As Agile practitioners, we emphasize collaboration, communication, and iteration. But feedback is the technique that allows us to practice effectively as a team. Why is feedback so important to the agile process?

Iteration, communication, and collaboration all depend on feedback.

Feedback is the common denominator of iteration, communication, and collaboration. Without sharing and receiving messages, we wouldn’t know what was good about our work and what could be improved. When teams lack good communication and collaboration, members begin to work in isolated silos. Siloed members don’t have any real understanding of what other team members need or don’t need from us. And of course, unless we want to iterate the same bugs and broken features over and over again…we need to examine the merits and flaws of our work! We can do so by participating in a thoughtful critique. A critique is a detailed, non-judgemental analysis of merits and faults. A good critique of work or work-in-progress allows us to meaningfully improve through iteration.

Feedback allows us to create a polished product that is useful to our end-users.

Feedback allows us to improve our work.
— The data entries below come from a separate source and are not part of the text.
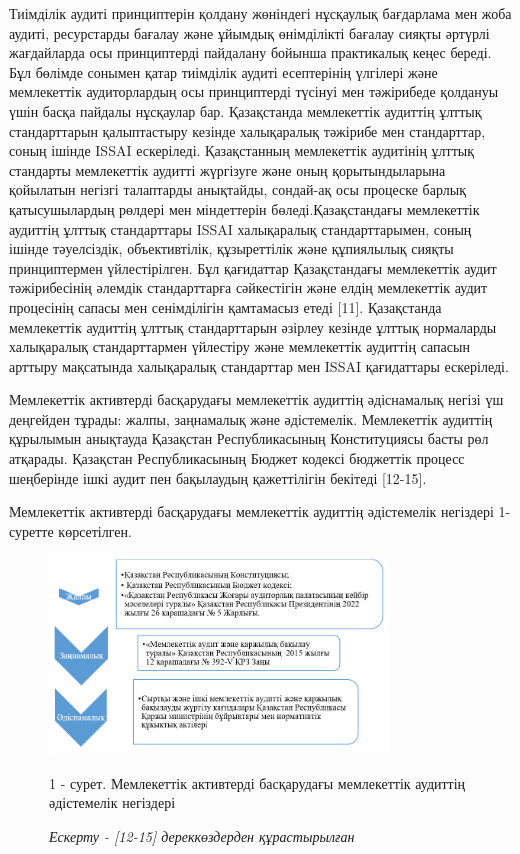 \begin{multicols}{2}
Тиімділік аудиті принциптерін қолдану жөніндегі нұсқаулық бағдарлама мен
жоба аудиті, ресурстарды бағалау және ұйымдық өнімділікті бағалау сияқты
әртүрлі жағдайларда осы принциптерді пайдалану бойынша практикалық кеңес
береді. Бұл бөлімде сонымен қатар тиімділік аудиті есептерінің үлгілері
және мемлекеттік аудиторлардың осы принциптерді түсінуі мен тәжірибеде
қолдануы үшін басқа пайдалы нұсқаулар бар. Қазақстанда мемлекеттік
аудиттің ұлттық стандарттарын қалыптастыру кезінде халықаралық тәжірибе
мен стандарттар, соның ішінде ISSAI ескеріледі. Қазақстанның мемлекеттік
аудитінің ұлттық стандарты мемлекеттік аудитті жүргізуге және оның
қорытындыларына қойылатын негізгі талаптарды анықтайды, сондай-ақ осы
процеске барлық қатысушылардың рөлдері мен міндеттерін
бөледі.Қазақстандағы мемлекеттік аудиттің ұлттық стандарттары ISSAI
халықаралық стандарттарымен, соның ішінде тәуелсіздік, объективтілік,
құзыреттілік және құпиялылық сияқты принциптермен үйлестірілген. Бұл
қағидаттар Қазақстандағы мемлекеттік аудит тәжірибесінің әлемдік
стандарттарға сәйкестігін және елдің мемлекеттік аудит процесінің сапасы
мен сенімділігін қамтамасыз етеді {[}11{]}. Қазақстанда мемлекеттік
аудиттің ұлттық стандарттарын әзірлеу кезінде ұлттық нормаларды
халықаралық стандарттармен үйлестіру және мемлекеттік аудиттің сапасын
арттыру мақсатында халықаралық стандарттар мен ISSAI қағидаттары
ескеріледі.

Мемлекеттік активтерді басқарудағы мемлекеттік аудиттің әдіснамалық
негізі үш деңгейден тұрады: жалпы, заңнамалық және әдістемелік.
Мемлекеттік аудиттің құрылымын анықтауда Қазақстан Республикасының
Конституциясы басты рөл атқарады. Қазақстан Республикасының Бюджет
кодексі бюджеттік процесс шеңберінде ішкі аудит пен бақылаудың
қажеттілігін бекітеді {[}12-15{]}.

Мемлекеттік активтерді басқарудағы мемлекеттік аудиттің әдістемелік
негіздері 1-суретте көрсетілген.
\end{multicols}

\begin{figure}[H]
	\centering
	\includegraphics[width=0.8\textwidth]{media/ekon/image6}
	\caption*{1 - сурет. Мемлекеттік активтерді басқарудағы мемлекеттік аудиттің әдістемелік негіздері}
	\caption*{\normalfont \emph{Ескерту - {[}12-15{]} дереккөздерден құрастырылған}}
\end{figure}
As any good tester will tell you, we cannot know for sure that something will work until we try it. A failing test is a form of feedback, which tells us that something didn’t work the way that we thought it would. The most effective way to test is to do it immediately and throughout the entire software process. Test all the way from planning product features to gathering end-user input. Catching technical bugs or ideological fallacies as early as possible helps us to create polished products. In addition, highlighting ideas or techniques that work well can build confidence and help keep the entire team on the right track.

Skillfully delivering group feedback increases team cohesion.

Participating in a thoughtful critique helps us grow in our roles as trusted advisors. Discussing flaws without letting the conversation turn personal treats them as opportunities for analysis and growth instead of stifling effort with fear. Highlighting things that went particularly well provides guidance for the entire group. Receiving this feedback (whether or not it was about our work!) provides psychological safety that our work will be recognized and that our voices will be heard. Separating work from ego in this way builds trust and focuses on continuous improvement without needlessly punishing misguided effort.

Feedback allows us to smoothly deliver that product to our end-users.

Just building the application isn’t enough – we have to be able to get it and its iterations out to our users! The focus of DevOps/DevSecOps is to smoothly facilitate that end to end delivery. Repeatable deployments and testing in production-like environments shifts delivery feedback left. If a deployment fails in a stage environment because of a missing parameter or because a database script didn’t run, we can address the issue without impacting our customers in production. Creating idempotent, scalable environments, writing configuration as code, and transitioning to Continuous Delivery (or even Continuous Deployment!), smooths our delivery process by using feedback and communication between development, testing, and operations.

Feedback doesn’t exist in a vacuum – in the long-term, it can create lasting change.

As alluded to in the last point, sharing feedback often affects more than just the participating parties. Conway’s law states “Organizations which design systems…are constrained to produce systems which are copies of the communication structures of these organizations”. In the short-term, constantly and effectively communicating feedback and using it to grow will positively affect your team’s performance. But in the long term, that communication structure can produce lasting change by bubbling out through the Product Owner or the Stakeholders. Feedback also has a funny way of hanging around in the back of peoples’ heads until it’s ready to manifest itself, at work or elsewhere in life. It feels great when someone comes back and says, “Hey, I thought about what you said, and I have a way to address it.”

Feedback is important to agile mindsets.

Giving and receiving feedback within a group context is an acquired skill. This skill is imperative to practice within high-performing agile teams. Of course, it is best to formalize the group feedback process and use it within a ceremony such as a Retrospective. That gives a platform for overarching feedback that can’t be addressed moment-to-moment. It also allows people to check their ego at the door and mentally adjust to the appropriate analytical headspace. If you think your team could improve its feedback process, bring it up at your next Retrospective!